From the outset of his career, Paul Chan (b. 1973) has worked simultaneously in a number of different fields: from art to technology to political organizing. He is known for varied practices that range from animated video projections to charcoal drawings, public performances, and haunting pneumatic sculptures—and for founding the path breaking independent art book press Badlands Unlimited in 2010. Badlands was the first and only art book press to accept cryptocurrency as a form of payment at the 2011 New York Art Book Fair. The Badlands Crypto Group was established in 2016, and held workshops to educate New York artists and writers about the risks and benefits of crypto like Bitcoin and Ethereum. In 2018, the group led by Chan presented “What is Crypto: For artists, writers, the incarcerated, and anyone else too afraid or embarrassed to ask” at the Whitney Museum of American Art in New York, arguably the first public lecture at a major American art institution devoted to the history and technology of crypto and how it impacts the lives of artists. Badlands has published over fifty books and editions. Badlands’ roster includes Marcel Duchamp, Yvonne Rainer, Ludwig Wittgenstein, Hans Ulrich Obrist, Martine Syms, Dread Scott, among many others.

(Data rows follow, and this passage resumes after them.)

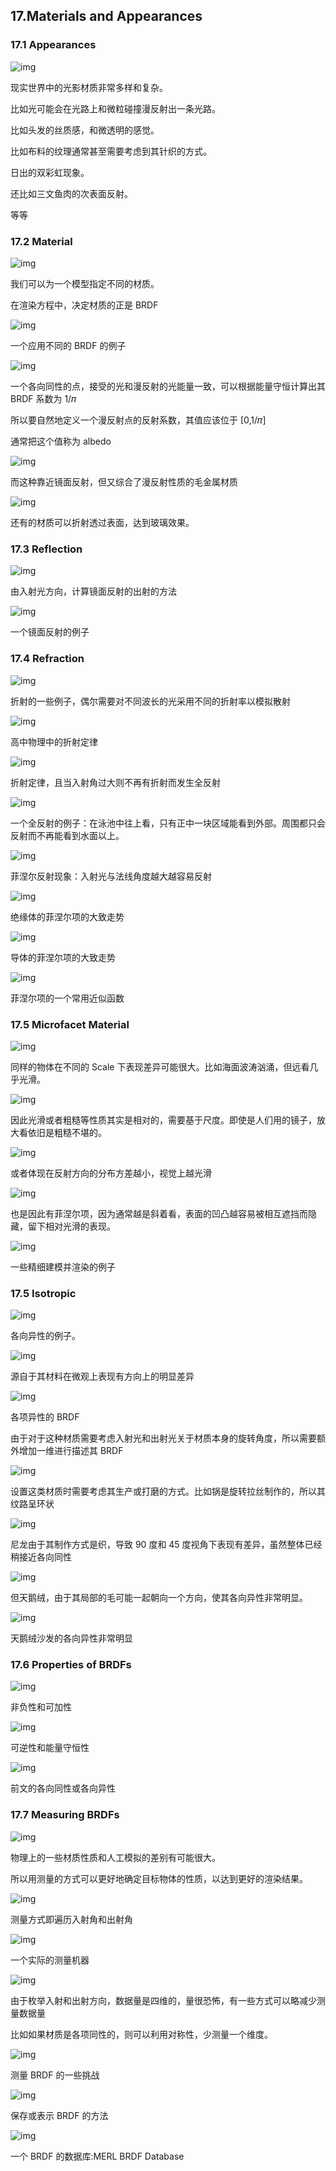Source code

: ## 17.Materials and Appearances

### 17.1 Appearances

![img](https://assets.ng-tech.icu/item/202304172223541.jpg)

现实世界中的光影材质非常多样和复杂。

比如光可能会在光路上和微粒碰撞漫反射出一条光路。

比如头发的丝质感，和微透明的感觉。

比如布料的纹理通常甚至需要考虑到其针织的方式。

日出的双彩虹现象。

还比如三文鱼肉的次表面反射。

等等

### 17.2 Material

![img](https://assets.ng-tech.icu/item/202304172223565.jpg)

我们可以为一个模型指定不同的材质。

在渲染方程中，决定材质的正是 BRDF

![img](https://assets.ng-tech.icu/item/202304172223583.jpg)

一个应用不同的 BRDF 的例子

![img](https://assets.ng-tech.icu/item/202304172223602.jpg)

一个各向同性的点，接受的光和漫反射的光能量一致，可以根据能量守恒计算出其 BRDF 系数为 1/𝜋

所以要自然地定义一个漫反射点的反射系数，其值应该位于 [0,1/𝜋]

通常把这个值称为 albedo

![img](https://assets.ng-tech.icu/item/202304172223617.jpg)

而这种靠近镜面反射，但又综合了漫反射性质的毛金属材质

![img](https://assets.ng-tech.icu/item/202304172223638.jpg)

还有的材质可以折射透过表面，达到玻璃效果。

### 17.3 Reflection

![img](https://assets.ng-tech.icu/item/202304172223652.jpg)

由入射光方向，计算镜面反射的出射的方法

![img](https://assets.ng-tech.icu/item/202304172223666.jpg)

一个镜面反射的例子

### 17.4 Refraction

![img](https://assets.ng-tech.icu/item/202304172223681.jpg)

折射的一些例子，偶尔需要对不同波长的光采用不同的折射率以模拟散射

![img](https://assets.ng-tech.icu/item/202304172223695.jpg)

高中物理中的折射定律

![img](https://assets.ng-tech.icu/item/202304172223714.jpg)

折射定律，且当入射角过大则不再有折射而发生全反射

![img](https://assets.ng-tech.icu/item/202304172223731.jpg)

一个全反射的例子：在泳池中往上看，只有正中一块区域能看到外部。周围都只会反射而不再能看到水面以上。

![img](https://assets.ng-tech.icu/item/202304172223746.jpg)

菲涅尔反射现象：入射光与法线角度越大越容易反射

![img](https://assets.ng-tech.icu/item/202304172223762.jpg)

绝缘体的菲涅尔项的大致走势

![img](https://assets.ng-tech.icu/item/202304172223777.jpg)

导体的菲涅尔项的大致走势

![img](https://assets.ng-tech.icu/item/202304172223795.jpg)

菲涅尔项的一个常用近似函数

### 17.5 Microfacet Material

![img](https://assets.ng-tech.icu/item/202304172223810.jpg)

同样的物体在不同的 Scale 下表现差异可能很大。比如海面波涛汹涌，但远看几乎光滑。

![img](https://assets.ng-tech.icu/item/202304172223831.jpg)

因此光滑或者粗糙等性质其实是相对的，需要基于尺度。即使是人们用的镜子，放大看依旧是粗糙不堪的。

![img](https://assets.ng-tech.icu/item/202304172223852.jpg)

或者体现在反射方向的分布方差越小，视觉上越光滑

![img](https://assets.ng-tech.icu/item/202304172223868.jpg)

也是因此有菲涅尔项，因为通常越是斜着看，表面的凹凸越容易被相互遮挡而隐藏，留下相对光滑的表现。

![img](https://assets.ng-tech.icu/item/202304172223884.jpg)

一些精细建模并渲染的例子

### 17.5 Isotropic

![img](https://assets.ng-tech.icu/item/202304172223897.jpg)

各向异性的例子。

![img](https://assets.ng-tech.icu/item/202304172223913.jpg)

源自于其材料在微观上表现有方向上的明显差异

![img](https://assets.ng-tech.icu/item/202304172223929.jpg)

各项异性的 BRDF

由于对于这种材质需要考虑入射光和出射光关于材质本身的旋转角度，所以需要额外增加一维进行描述其 BRDF

![img](https://assets.ng-tech.icu/item/202304172223942.jpg)

设置这类材质时需要考虑其生产或打磨的方式。比如锅是旋转拉丝制作的，所以其纹路呈环状

![img](https://assets.ng-tech.icu/item/202304172223956.jpg)

尼龙由于其制作方式是织，导致 90 度和 45 度视角下表现有差异，虽然整体已经稍接近各向同性

![img](https://assets.ng-tech.icu/item/202304172223969.jpg)

但天鹅绒，由于其局部的毛可能一起朝向一个方向，使其各向异性非常明显。

![img](https://assets.ng-tech.icu/item/202304172223984.jpg)

天鹅绒沙发的各向异性非常明显

### 17.6 Properties of BRDFs

![img](https://assets.ng-tech.icu/item/202304172223999.jpg)

非负性和可加性

![img](https://assets.ng-tech.icu/item/202304172223015.jpg)

可逆性和能量守恒性

![img](https://assets.ng-tech.icu/item/202304172223033.jpg)

前文的各向同性或各向异性

### 17.7 Measuring BRDFs

![img](https://assets.ng-tech.icu/item/202304172223052.jpg)

物理上的一些材质性质和人工模拟的差别有可能很大。

所以用测量的方式可以更好地确定目标物体的性质，以达到更好的渲染结果。

![img](https://assets.ng-tech.icu/item/202304172223068.jpg)

测量方式即遍历入射角和出射角

![img](https://assets.ng-tech.icu/item/202304172223084.jpg)

一个实际的测量机器

![img](https://assets.ng-tech.icu/item/202304172223102.jpg)

由于枚举入射和出射方向，数据量是四维的，量很恐怖，有一些方式可以略减少测量数据量

比如如果材质是各项同性的，则可以利用对称性，少测量一个维度。

![img](https://assets.ng-tech.icu/item/202304172223120.jpg)

测量 BRDF 的一些挑战

![img](https://assets.ng-tech.icu/item/202304172223137.jpg)

保存或表示 BRDF 的方法

![img](https://assets.ng-tech.icu/item/202304172223155.jpg)

一个 BRDF 的数据库:MERL BRDF Database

He is the winner of the 2014 Hugo Boss Prize and his work has been featured in international group exhibitions such as Documenta 13, the 53rd Venice Biennale, and the 2006 Whitney Biennial. Solo exhibitions have been mounted at The Cycladic Museum of Art, Athens (2018), The Renaissance Society, Chicago (2009); the New Museum, New York (2008) and The Serpentine Gallery, London (2007). His work is held in the collections of The Museum of Modern Art, New York, the Guggenheim Museum, New York, the Art Institute of Chicago, the Stedelijk Museum, Amsterdam, among many other public and private institutions. Paul Chan lives and works in New York.